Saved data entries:

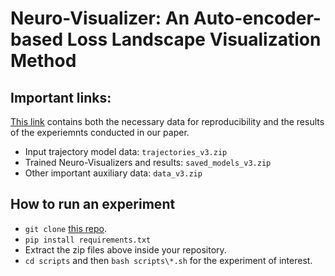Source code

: # Neuro-Visualizer: An Auto-encoder-based Loss Landscape Visualization Method

## Important links:

[This link](https://zenodo.org/records/11177025?token=eyJhbGciOiJIUzUxMiJ9.eyJpZCI6ImY4MWZjZTdjLTgyMzYtNGU3ZS05ZjBiLTRlNDIyZTI1MmU2ZSIsImRhdGEiOnt9LCJyYW5kb20iOiJjYTdiMTNjYjRlNDAzMTZkNTdiMjMzMTFhNDljMDQ5YiJ9.KzYfQVY7qbwScv2BbloPjl22IJheN4mHemJG_rUa2GV63hDRU10Po-KRKyRNAk5012K-NYVPJMQxRaBEbqrwBA) contains both the necessary data for reproducibility and the results of the experiemnts conducted in our paper.

- Input trajectory model data: `trajectories_v3.zip`
- Trained Neuro-Visualizers and results: `saved_models_v3.zip`
- Other important auxiliary data: `data_v3.zip`

## How to run an experiment

- `git clone` [this repo](https://github.com/elhamod/NeuroVisualizer).
- `pip install requirements.txt`
- Extract the zip files above inside your repository.
- `cd scripts` and then `bash scripts\*.sh` for the experiment of interest.
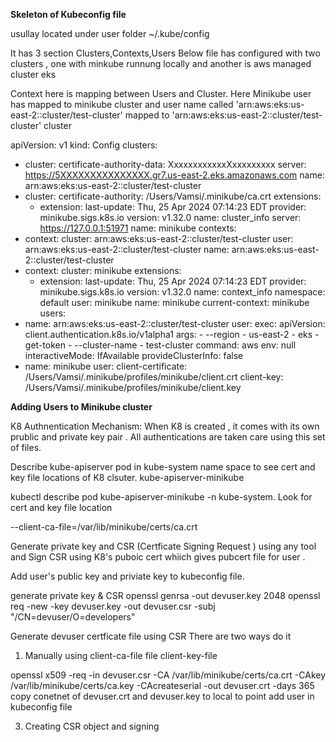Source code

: **Skeleton of Kubeconfig file**

usullay located under user folder ~/.kube/config

It has 3 section Clusters,Contexts,Users
Below file has configured with two clusters , one with minkube runnung locally and another is aws managed cluster eks

Context here is mapping between Users and Cluster. Here Minikube user has mapped to minikube cluster and user name called 'arn:aws:eks:us-east-2:<AWSAcciountNumber>:cluster/test-cluster' mapped to 'arn:aws:eks:us-east-2:<AWSAcciountNumber>:cluster/test-cluster' cluster



apiVersion: v1
kind: Config
clusters:
- cluster:
    certificate-authority-data: XxxxxxxxxxxxXxxxxxxxxx
    server: https://5XXXXXXXXXXXXXXX.gr7.us-east-2.eks.amazonaws.com
  name: arn:aws:eks:us-east-2:<AWSAcciountNumber>:cluster/test-cluster
- cluster:
    certificate-authority: /Users/Vamsi/.minikube/ca.crt
    extensions:
    - extension:
        last-update: Thu, 25 Apr 2024 07:14:23 EDT
        provider: minikube.sigs.k8s.io
        version: v1.32.0
      name: cluster_info
    server: https://127.0.0.1:51971
  name: minikube
contexts:
- context:
    cluster: arn:aws:eks:us-east-2:<AWSAcciountNumber>:cluster/test-cluster
    user: arn:aws:eks:us-east-2:<AWSAcciountNumber>:cluster/test-cluster
  name: arn:aws:eks:us-east-2:<AWSAcciountNumber>:cluster/test-cluster
- context:
    cluster: minikube
    extensions:
    - extension:
        last-update: Thu, 25 Apr 2024 07:14:23 EDT
        provider: minikube.sigs.k8s.io
        version: v1.32.0
      name: context_info
    namespace: default
    user: minikube
  name: minikube
current-context: minikube
users:
- name: arn:aws:eks:us-east-2:<AWSAcciountNumber>:cluster/test-cluster
  user:
    exec:
      apiVersion: client.authentication.k8s.io/v1alpha1
      args:
      - --region
      - us-east-2
      - eks
      - get-token
      - --cluster-name
      - test-cluster
      command: aws
      env: null
      interactiveMode: IfAvailable
      provideClusterInfo: false
- name: minikube
  user:
    client-certificate: /Users/Vamsi/.minikube/profiles/minikube/client.crt
    client-key: /Users/Vamsi/.minikube/profiles/minikube/client.key






**Adding Users to Minikube cluster**


K8 Authnentication Mechanism:
When K8 is created , it comes with its own prublic and private key pair . All authentications are taken care using this set of files.

Describe kube-apiserver pod in kube-system name space to see cert and key file locations of K8 clsuter.
kube-apiserver-minikube

kubectl describe pod kube-apiserver-minikube -n kube-system. Look for cert and key file location 


 --client-ca-file=/var/lib/minikube/certs/ca.crt




Generate private key and CSR (Certficate Signing Request ) using any tool and Sign CSR using K8's puboic cert whiich gives pubcert file for user . 


Add user's public key and priviate key to kubeconfig file. 

generate private key & CSR
openssl genrsa -out devuser.key 2048 
openssl req -new -key devuser.key -out devuser.csr -subj "/CN=devuser/O=developers"

Generate devuser certficate file using CSR 
There are two ways do it 
1) Manually using client-ca-file file client-key-file

openssl x509 -req -in devuser.csr -CA /var/lib/minikube/certs/ca.crt -CAkey /var/lib/minikube/certs/ca.key -CAcreateserial -out devuser.crt -days 365
copy conetnet of devuser.crt and devuser.key to local to point add user in kubeconfig file
   
3) Creating CSR object and signing


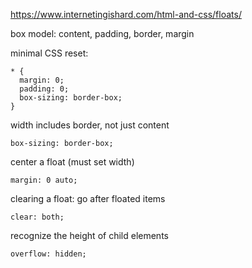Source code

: https://www.internetingishard.com/html-and-css/floats/

box model: content, padding, border, margin

minimal CSS reset:

    * {
      margin: 0;
      padding: 0;
      box-sizing: border-box;
    }


width includes border, not just content

    box-sizing: border-box;


center a float (must set width)

    margin: 0 auto;


clearing a float: go after floated items

    clear: both;


recognize the height of child elements

    overflow: hidden;

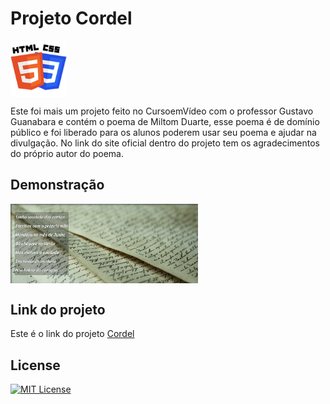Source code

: # Projeto Cordel

<img src="imagens/HTML-CSS.png" alt="CSS-HTML" align="center" width="90">

Este foi mais um projeto feito no CursoemVídeo com o professor Gustavo Guanabara e contém o poema de Miltom Duarte, esse poema é de domínio público e foi liberado para os alunos poderem usar seu poema e ajudar na divulgação. No link do site oficial dentro do projeto tem os agradecimentos do próprio autor do poema.

## Demonstração

<img src="imagens/Carta.png" alt="icon" align="center" width="300"/>

## Link do projeto

Este é o link do projeto <a href= "https://anajulialeite.github.io/projeto-cordel/">Cordel</a>

## License

[![MIT License](https://img.shields.io/badge/License-MIT-%231C003F.svg)](./LICENSE)
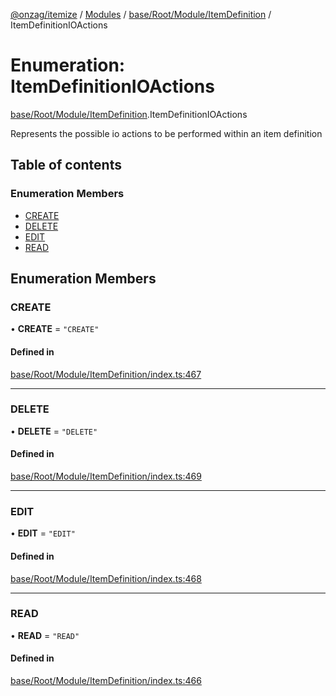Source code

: [@onzag/itemize](../README.md) / [Modules](../modules.md) / [base/Root/Module/ItemDefinition](../modules/base_Root_Module_ItemDefinition.md) / ItemDefinitionIOActions

# Enumeration: ItemDefinitionIOActions

[base/Root/Module/ItemDefinition](../modules/base_Root_Module_ItemDefinition.md).ItemDefinitionIOActions

Represents the possible io actions to be performed
within an item definition

## Table of contents

### Enumeration Members

- [CREATE](base_Root_Module_ItemDefinition.ItemDefinitionIOActions.md#create)
- [DELETE](base_Root_Module_ItemDefinition.ItemDefinitionIOActions.md#delete)
- [EDIT](base_Root_Module_ItemDefinition.ItemDefinitionIOActions.md#edit)
- [READ](base_Root_Module_ItemDefinition.ItemDefinitionIOActions.md#read)

## Enumeration Members

### CREATE

• **CREATE** = ``"CREATE"``

#### Defined in

[base/Root/Module/ItemDefinition/index.ts:467](https://github.com/onzag/itemize/blob/73e0c39e/base/Root/Module/ItemDefinition/index.ts#L467)

___

### DELETE

• **DELETE** = ``"DELETE"``

#### Defined in

[base/Root/Module/ItemDefinition/index.ts:469](https://github.com/onzag/itemize/blob/73e0c39e/base/Root/Module/ItemDefinition/index.ts#L469)

___

### EDIT

• **EDIT** = ``"EDIT"``

#### Defined in

[base/Root/Module/ItemDefinition/index.ts:468](https://github.com/onzag/itemize/blob/73e0c39e/base/Root/Module/ItemDefinition/index.ts#L468)

___

### READ

• **READ** = ``"READ"``

#### Defined in

[base/Root/Module/ItemDefinition/index.ts:466](https://github.com/onzag/itemize/blob/73e0c39e/base/Root/Module/ItemDefinition/index.ts#L466)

■ **Task details**
The reply should contain all of the data above, word for word, with no pictures.

■ **Exercise result**
Source code

: # Neuro-Visualizer: An Auto-encoder-based Loss Landscape Visualization Method

## Important links:

[This link](https://zenodo.org/records/11177025?token=eyJhbGciOiJIUzUxMiJ9.eyJpZCI6ImY4MWZjZTdjLTgyMzYtNGU3ZS05ZjBiLTRlNDIyZTI1MmU2ZSIsImRhdGEiOnt9LCJyYW5kb20iOiJjYTdiMTNjYjRlNDAzMTZkNTdiMjMzMTFhNDljMDQ5YiJ9.KzYfQVY7qbwScv2BbloPjl22IJheN4mHemJG_rUa2GV63hDRU10Po-KRKyRNAk5012K-NYVPJMQxRaBEbqrwBA) contains both the necessary data for reproducibility and the results of the experiemnts conducted in our paper.

- Input trajectory model data: `trajectories_v3.zip`
- Trained Neuro-Visualizers and results: `saved_models_v3.zip`
- Other important auxiliary data: `data_v3.zip`

## How to run an experiment

- `git clone` [this repo](https://github.com/elhamod/NeuroVisualizer).
- `pip install requirements.txt`
- Extract the zip files above inside your repository.
- `cd scripts` and then `bash scripts\*.sh` for the experiment of interest.
Source code

: **Skeleton of Kubeconfig file**

usullay located under user folder ~/.kube/config

It has 3 section Clusters,Contexts,Users
Below file has configured with two clusters , one with minkube runnung locally and another is aws managed cluster eks

Context here is mapping between Users and Cluster. Here Minikube user has mapped to minikube cluster and user name called 'arn:aws:eks:us-east-2:<AWSAcciountNumber>:cluster/test-cluster' mapped to 'arn:aws:eks:us-east-2:<AWSAcciountNumber>:cluster/test-cluster' cluster



apiVersion: v1
kind: Config
clusters:
- cluster:
    certificate-authority-data: XxxxxxxxxxxxXxxxxxxxxx
    server: https://5XXXXXXXXXXXXXXX.gr7.us-east-2.eks.amazonaws.com
  name: arn:aws:eks:us-east-2:<AWSAcciountNumber>:cluster/test-cluster
- cluster:
    certificate-authority: /Users/Vamsi/.minikube/ca.crt
    extensions:
    - extension:
        last-update: Thu, 25 Apr 2024 07:14:23 EDT
        provider: minikube.sigs.k8s.io
        version: v1.32.0
      name: cluster_info
    server: https://127.0.0.1:51971
  name: minikube
contexts:
- context:
    cluster: arn:aws:eks:us-east-2:<AWSAcciountNumber>:cluster/test-cluster
    user: arn:aws:eks:us-east-2:<AWSAcciountNumber>:cluster/test-cluster
  name: arn:aws:eks:us-east-2:<AWSAcciountNumber>:cluster/test-cluster
- context:
    cluster: minikube
    extensions:
    - extension:
        last-update: Thu, 25 Apr 2024 07:14:23 EDT
        provider: minikube.sigs.k8s.io
        version: v1.32.0
      name: context_info
    namespace: default
    user: minikube
  name: minikube
current-context: minikube
users:
- name: arn:aws:eks:us-east-2:<AWSAcciountNumber>:cluster/test-cluster
  user:
    exec:
      apiVersion: client.authentication.k8s.io/v1alpha1
      args:
      - --region
      - us-east-2
      - eks
      - get-token
      - --cluster-name
      - test-cluster
      command: aws
      env: null
      interactiveMode: IfAvailable
      provideClusterInfo: false
- name: minikube
  user:
    client-certificate: /Users/Vamsi/.minikube/profiles/minikube/client.crt
    client-key: /Users/Vamsi/.minikube/profiles/minikube/client.key






**Adding Users to Minikube cluster**


K8 Authnentication Mechanism:
When K8 is created , it comes with its own prublic and private key pair . All authentications are taken care using this set of files.

Describe kube-apiserver pod in kube-system name space to see cert and key file locations of K8 clsuter.
kube-apiserver-minikube

kubectl describe pod kube-apiserver-minikube -n kube-system. Look for cert and key file location 


 --client-ca-file=/var/lib/minikube/certs/ca.crt




Generate private key and CSR (Certficate Signing Request ) using any tool and Sign CSR using K8's puboic cert whiich gives pubcert file for user . 


Add user's public key and priviate key to kubeconfig file. 

generate private key & CSR
openssl genrsa -out devuser.key 2048 
openssl req -new -key devuser.key -out devuser.csr -subj "/CN=devuser/O=developers"

Generate devuser certficate file using CSR 
There are two ways do it 
1) Manually using client-ca-file file client-key-file

openssl x509 -req -in devuser.csr -CA /var/lib/minikube/certs/ca.crt -CAkey /var/lib/minikube/certs/ca.key -CAcreateserial -out devuser.crt -days 365
copy conetnet of devuser.crt and devuser.key to local to point add user in kubeconfig file
   
3) Creating CSR object and signing


Source code

: https://www.internetingishard.com/html-and-css/floats/

box model: content, padding, border, margin

minimal CSS reset:

    * {
      margin: 0;
      padding: 0;
      box-sizing: border-box;
    }


width includes border, not just content

    box-sizing: border-box;


center a float (must set width)

    margin: 0 auto;


clearing a float: go after floated items

    clear: both;


recognize the height of child elements

    overflow: hidden;

Source code

: # Projeto Cordel

<img src="imagens/HTML-CSS.png" alt="CSS-HTML" align="center" width="90">

Este foi mais um projeto feito no CursoemVídeo com o professor Gustavo Guanabara e contém o poema de Miltom Duarte, esse poema é de domínio público e foi liberado para os alunos poderem usar seu poema e ajudar na divulgação. No link do site oficial dentro do projeto tem os agradecimentos do próprio autor do poema.

## Demonstração

<img src="imagens/Carta.png" alt="icon" align="center" width="300"/>

## Link do projeto

Este é o link do projeto <a href= "https://anajulialeite.github.io/projeto-cordel/">Cordel</a>

## License

[![MIT License](https://img.shields.io/badge/License-MIT-%231C003F.svg)](./LICENSE)
Source code

: [@onzag/itemize](../README.md) / [Modules](../modules.md) / [base/Root/Module/ItemDefinition](../modules/base_Root_Module_ItemDefinition.md) / ItemDefinitionIOActions

# Enumeration: ItemDefinitionIOActions

[base/Root/Module/ItemDefinition](../modules/base_Root_Module_ItemDefinition.md).ItemDefinitionIOActions

Represents the possible io actions to be performed
within an item definition

## Table of contents

### Enumeration Members

- [CREATE](base_Root_Module_ItemDefinition.ItemDefinitionIOActions.md#create)
- [DELETE](base_Root_Module_ItemDefinition.ItemDefinitionIOActions.md#delete)
- [EDIT](base_Root_Module_ItemDefinition.ItemDefinitionIOActions.md#edit)
- [READ](base_Root_Module_ItemDefinition.ItemDefinitionIOActions.md#read)

## Enumeration Members

### CREATE

• **CREATE** = ``"CREATE"``

#### Defined in

[base/Root/Module/ItemDefinition/index.ts:467](https://github.com/onzag/itemize/blob/73e0c39e/base/Root/Module/ItemDefinition/index.ts#L467)

___

### DELETE

• **DELETE** = ``"DELETE"``

#### Defined in

[base/Root/Module/ItemDefinition/index.ts:469](https://github.com/onzag/itemize/blob/73e0c39e/base/Root/Module/ItemDefinition/index.ts#L469)

___

### EDIT

• **EDIT** = ``"EDIT"``

#### Defined in

[base/Root/Module/ItemDefinition/index.ts:468](https://github.com/onzag/itemize/blob/73e0c39e/base/Root/Module/ItemDefinition/index.ts#L468)

___

### READ

• **READ** = ``"READ"``

#### Defined in

[base/Root/Module/ItemDefinition/index.ts:466](https://github.com/onzag/itemize/blob/73e0c39e/base/Root/Module/ItemDefinition/index.ts#L466)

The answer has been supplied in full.